Before Thief & Barrel, Moran says, Chhabra had visited Antelope Valley Winery a mile and a half down the road, where the owners have shared a similarly frustrating exchange over rules the enforcer didn’t seem to understand. That incident as well, fortunately, ended with the business remaining open.
“The costs we’ve incurred trying to meet all the protocol requirements, jumping through hoops and constantly on guard,” Moran tells The Federalist, “is exhausting.”
Inspectors “who apparently don’t have a clue about what the rules are… seem to be a trend,” Bart says. “Several months ago we got a visit from a different inspector who insisted that once a customer paid for a meal and got their glass of beer, if they ultimately wanted another glass of beer, they would need to purchase another meal. Again, why in the hell is the country sending out people who don’t have a clue what the rules are?”
Chhabra’s supervisor that day, Patrick Chun, has since spoken with both Moran and Bart Avery. He apologized “for the miscommunication,” and listened to their struggles with the ever-changing regulations. Neither Moran nor Avery, however, is confident anything will change. This new normal has gone on for nearly a year already, and the Department of Health did not respond to an email requesting comment.
“We have been decimated by the crazy mandates, shutdowns, re-openings, shutdowns, et cetera from our governor and from the Los Angeles County folks. The craziest mandate was from several months, the county mandated that customers needed to make reservations at breweries — the only ones targeted — 24 hours in advance. People normally go spontaneously to breweries, so that was ridiculously out of touch with reality. I called a contact I have in Los Angeles County Supervisor Barger’s office and asked if the 24-hour reservation mandate could be lifted because it was unworkable. I was told by this person to just ignore it. What the h-ll?”
While food was never in the game plan, Bart says he’s building a costly pizza kitchen. It isn’t likely to be ready until the end of the month, so the food trucks have been needed. Indeed, the county even regulates what meets the standard of a “bonafide meal” each group of customers is required to buy if they would like to order beer. All this, we’re told, fights COVID.

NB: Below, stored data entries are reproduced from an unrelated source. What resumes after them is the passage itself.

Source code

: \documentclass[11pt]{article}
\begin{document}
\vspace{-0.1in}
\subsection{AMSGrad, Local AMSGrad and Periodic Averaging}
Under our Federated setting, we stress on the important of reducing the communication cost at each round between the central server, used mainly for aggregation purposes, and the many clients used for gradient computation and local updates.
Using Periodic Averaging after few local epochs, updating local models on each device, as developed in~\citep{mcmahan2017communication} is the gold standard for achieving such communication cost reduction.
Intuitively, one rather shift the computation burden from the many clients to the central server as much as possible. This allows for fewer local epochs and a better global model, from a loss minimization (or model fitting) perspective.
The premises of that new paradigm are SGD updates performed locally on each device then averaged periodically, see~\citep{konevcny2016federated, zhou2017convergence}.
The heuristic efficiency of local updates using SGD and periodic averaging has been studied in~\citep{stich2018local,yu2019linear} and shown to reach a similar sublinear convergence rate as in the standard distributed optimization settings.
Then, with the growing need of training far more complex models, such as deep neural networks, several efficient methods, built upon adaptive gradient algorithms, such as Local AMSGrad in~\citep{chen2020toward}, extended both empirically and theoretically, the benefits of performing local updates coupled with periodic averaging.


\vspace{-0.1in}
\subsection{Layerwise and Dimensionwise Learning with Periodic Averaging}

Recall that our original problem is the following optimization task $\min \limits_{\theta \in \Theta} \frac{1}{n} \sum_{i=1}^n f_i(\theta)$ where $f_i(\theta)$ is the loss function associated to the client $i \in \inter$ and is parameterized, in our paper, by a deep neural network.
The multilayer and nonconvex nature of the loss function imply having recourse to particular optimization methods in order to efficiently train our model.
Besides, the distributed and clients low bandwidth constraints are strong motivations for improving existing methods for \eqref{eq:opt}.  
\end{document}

“If they truly were supporting us, wanting to help small businesses,” Moran says, “they would not show up on Super Bowl Sunday, Valentine’s Day, or other days where we are trying to create a ‘new normal’ with our customers. Having ‘the authorities’ roll through our place of business with their name tag and clipboard isn’t how we plan to let our customers know that things are going to be OK, we’re going to make it, they can count on us.”
“We are all doing our best to follow COVID protocols to keep our customers, employees, and ourselves safe. None of us want to be sick, but we also don’t want to lose our business.”
All the regulations and rules are ” just devastating,” Bart says, “and we’re just a small family-owned brewery that’s just trying to struggle to survive… The county has just been no help whatsoever.”